§ MATERIAL PROVIDED
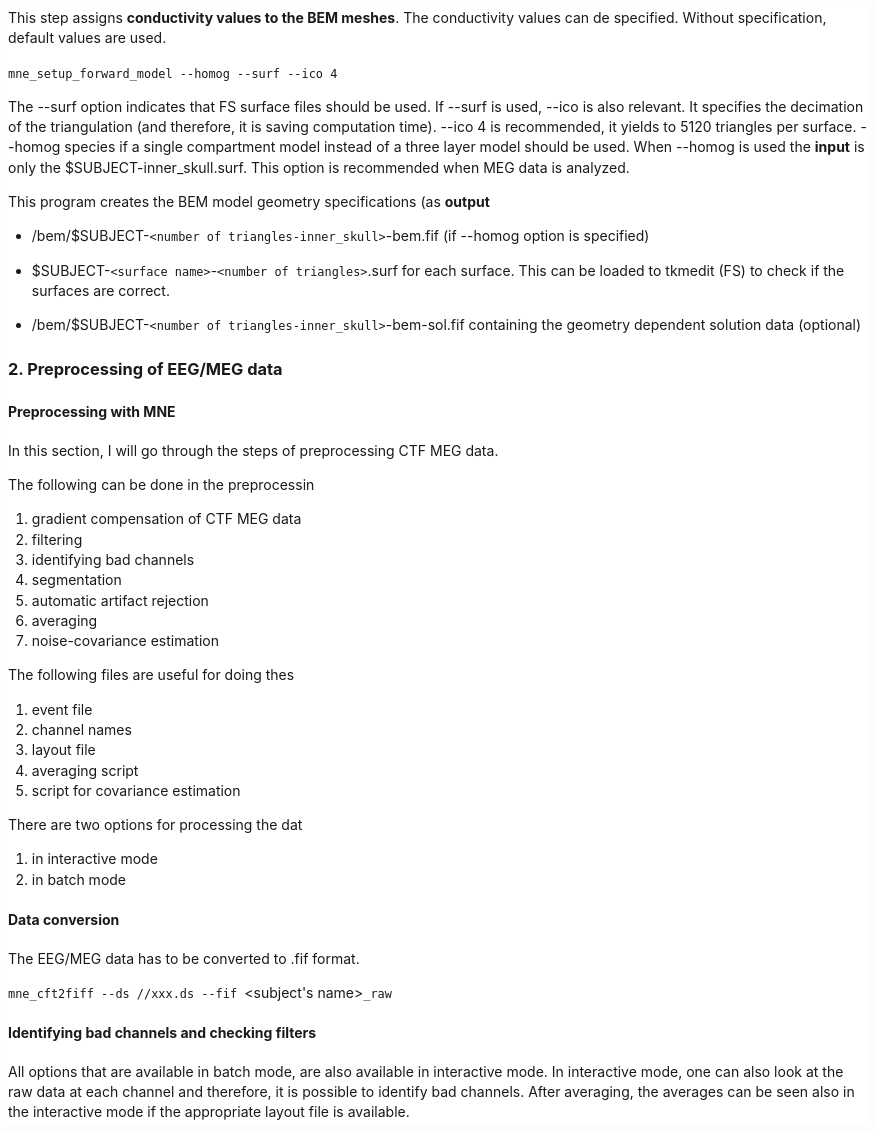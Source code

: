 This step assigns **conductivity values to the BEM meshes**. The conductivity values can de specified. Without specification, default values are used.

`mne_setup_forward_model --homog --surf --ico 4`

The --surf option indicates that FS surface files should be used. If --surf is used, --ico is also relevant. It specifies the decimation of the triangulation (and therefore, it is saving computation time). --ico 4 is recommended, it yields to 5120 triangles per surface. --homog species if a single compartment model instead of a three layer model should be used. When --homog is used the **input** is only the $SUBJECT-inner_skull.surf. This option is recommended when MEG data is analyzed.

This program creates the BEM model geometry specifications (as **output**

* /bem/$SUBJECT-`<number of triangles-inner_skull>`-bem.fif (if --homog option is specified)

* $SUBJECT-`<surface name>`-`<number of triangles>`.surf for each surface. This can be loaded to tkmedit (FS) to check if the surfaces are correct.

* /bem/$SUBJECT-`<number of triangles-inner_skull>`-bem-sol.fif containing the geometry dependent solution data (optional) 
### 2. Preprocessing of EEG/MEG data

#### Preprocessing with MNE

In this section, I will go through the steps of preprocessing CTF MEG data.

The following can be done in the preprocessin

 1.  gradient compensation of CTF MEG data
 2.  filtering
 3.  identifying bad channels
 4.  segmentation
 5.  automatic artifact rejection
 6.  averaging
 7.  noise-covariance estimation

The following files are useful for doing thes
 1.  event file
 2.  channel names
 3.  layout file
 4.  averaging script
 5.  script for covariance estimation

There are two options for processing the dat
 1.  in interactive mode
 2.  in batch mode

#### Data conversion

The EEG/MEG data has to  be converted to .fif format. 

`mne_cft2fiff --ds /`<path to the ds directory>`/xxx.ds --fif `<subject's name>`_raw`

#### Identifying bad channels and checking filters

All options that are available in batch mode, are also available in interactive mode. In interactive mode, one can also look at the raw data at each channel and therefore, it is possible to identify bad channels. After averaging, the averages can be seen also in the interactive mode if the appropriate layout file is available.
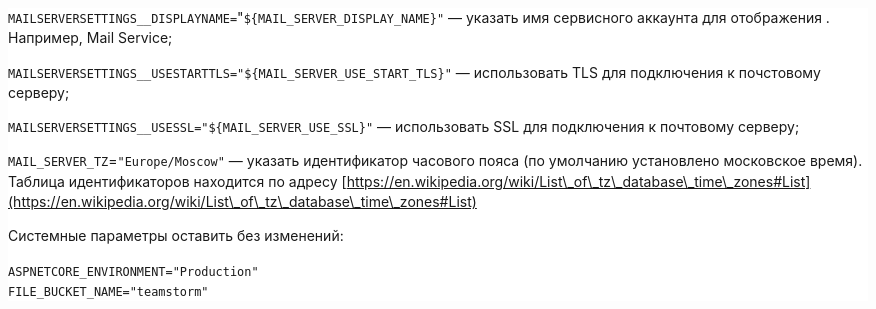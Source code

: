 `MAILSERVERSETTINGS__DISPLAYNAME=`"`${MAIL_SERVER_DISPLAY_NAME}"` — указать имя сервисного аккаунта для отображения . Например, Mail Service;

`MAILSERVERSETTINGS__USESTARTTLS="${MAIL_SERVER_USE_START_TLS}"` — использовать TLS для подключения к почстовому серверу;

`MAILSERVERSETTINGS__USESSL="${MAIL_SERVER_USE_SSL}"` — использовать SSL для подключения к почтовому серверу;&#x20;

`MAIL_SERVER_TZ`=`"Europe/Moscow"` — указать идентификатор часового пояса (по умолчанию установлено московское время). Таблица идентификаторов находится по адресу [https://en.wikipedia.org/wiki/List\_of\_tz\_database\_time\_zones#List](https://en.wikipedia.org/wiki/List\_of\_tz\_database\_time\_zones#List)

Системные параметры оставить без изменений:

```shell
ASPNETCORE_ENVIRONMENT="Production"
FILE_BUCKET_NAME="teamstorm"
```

* * *

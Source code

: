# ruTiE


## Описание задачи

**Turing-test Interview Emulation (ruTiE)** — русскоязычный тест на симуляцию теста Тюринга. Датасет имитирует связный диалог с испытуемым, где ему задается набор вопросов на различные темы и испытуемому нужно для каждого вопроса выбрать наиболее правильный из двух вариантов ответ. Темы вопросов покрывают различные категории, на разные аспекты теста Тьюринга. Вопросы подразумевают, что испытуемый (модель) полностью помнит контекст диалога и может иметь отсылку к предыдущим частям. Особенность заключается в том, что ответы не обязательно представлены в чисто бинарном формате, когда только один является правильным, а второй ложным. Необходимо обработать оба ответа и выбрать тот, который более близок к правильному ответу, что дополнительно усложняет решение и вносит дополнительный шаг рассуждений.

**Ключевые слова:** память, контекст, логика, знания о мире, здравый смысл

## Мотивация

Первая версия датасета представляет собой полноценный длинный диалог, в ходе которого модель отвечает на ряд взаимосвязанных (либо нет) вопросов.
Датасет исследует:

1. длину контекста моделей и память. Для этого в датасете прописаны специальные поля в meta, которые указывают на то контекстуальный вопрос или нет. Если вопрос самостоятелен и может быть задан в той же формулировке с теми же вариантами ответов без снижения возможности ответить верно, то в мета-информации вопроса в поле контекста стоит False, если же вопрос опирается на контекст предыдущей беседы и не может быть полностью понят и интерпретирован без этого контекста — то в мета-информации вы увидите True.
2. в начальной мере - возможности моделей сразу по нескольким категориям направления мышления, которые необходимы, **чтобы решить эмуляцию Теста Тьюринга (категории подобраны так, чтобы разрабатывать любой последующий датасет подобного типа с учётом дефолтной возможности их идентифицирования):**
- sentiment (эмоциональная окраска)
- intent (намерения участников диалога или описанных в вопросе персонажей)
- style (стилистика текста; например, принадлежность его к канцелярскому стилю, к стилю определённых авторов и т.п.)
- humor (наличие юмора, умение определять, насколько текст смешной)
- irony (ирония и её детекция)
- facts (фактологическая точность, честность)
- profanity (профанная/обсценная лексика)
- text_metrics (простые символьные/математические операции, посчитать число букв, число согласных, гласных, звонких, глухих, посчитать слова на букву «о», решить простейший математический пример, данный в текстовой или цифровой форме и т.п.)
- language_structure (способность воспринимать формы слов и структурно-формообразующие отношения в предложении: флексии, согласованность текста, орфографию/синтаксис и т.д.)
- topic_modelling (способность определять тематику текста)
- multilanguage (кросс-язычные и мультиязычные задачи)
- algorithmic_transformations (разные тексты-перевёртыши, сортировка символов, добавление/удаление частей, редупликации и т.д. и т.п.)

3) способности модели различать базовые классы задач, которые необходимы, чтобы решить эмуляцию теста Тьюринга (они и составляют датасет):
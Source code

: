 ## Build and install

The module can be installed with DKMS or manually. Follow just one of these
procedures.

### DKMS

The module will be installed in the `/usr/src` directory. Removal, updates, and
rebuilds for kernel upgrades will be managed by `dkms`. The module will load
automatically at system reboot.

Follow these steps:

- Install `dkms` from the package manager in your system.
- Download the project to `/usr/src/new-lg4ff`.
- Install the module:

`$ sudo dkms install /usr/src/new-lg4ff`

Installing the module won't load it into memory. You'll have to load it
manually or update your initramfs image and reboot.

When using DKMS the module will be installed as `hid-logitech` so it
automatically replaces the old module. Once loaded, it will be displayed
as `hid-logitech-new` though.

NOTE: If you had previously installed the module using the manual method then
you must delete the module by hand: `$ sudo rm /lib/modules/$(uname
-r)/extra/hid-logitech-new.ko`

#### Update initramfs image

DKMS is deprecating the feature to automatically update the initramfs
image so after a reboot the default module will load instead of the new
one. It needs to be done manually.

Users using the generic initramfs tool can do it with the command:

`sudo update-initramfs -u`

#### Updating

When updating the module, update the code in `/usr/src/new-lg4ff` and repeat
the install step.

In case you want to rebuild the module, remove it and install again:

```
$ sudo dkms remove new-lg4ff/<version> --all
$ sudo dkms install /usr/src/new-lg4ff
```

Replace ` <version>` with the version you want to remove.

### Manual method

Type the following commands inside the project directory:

§ WORK REQUIRED
When you reach the line containing "## Мотивация" in the data above, start copying exactly, and stop after the line containing "2. в начальной".

§ EXPECTED OUTPUT
## Мотивация

Первая версия датасета представляет собой полноценный длинный диалог, в ходе которого модель отвечает на ряд взаимосвязанных (либо нет) вопросов.
Датасет исследует:

1. длину контекста моделей и память. Для этого в датасете прописаны специальные поля в meta, которые указывают на то контекстуальный вопрос или нет. Если вопрос самостоятелен и может быть задан в той же формулировке с теми же вариантами ответов без снижения возможности ответить верно, то в мета-информации вопроса в поле контекста стоит False, если же вопрос опирается на контекст предыдущей беседы и не может быть полностью понят и интерпретирован без этого контекста — то в мета-информации вы увидите True.
2. в начальной мере - возможности моделей сразу по нескольким категориям направления мышления, которые необходимы, **чтобы решить эмуляцию Теста Тьюринга (категории подобраны так, чтобы разрабатывать любой последующий датасет подобного типа с учётом дефолтной возможности их идентифицирования):**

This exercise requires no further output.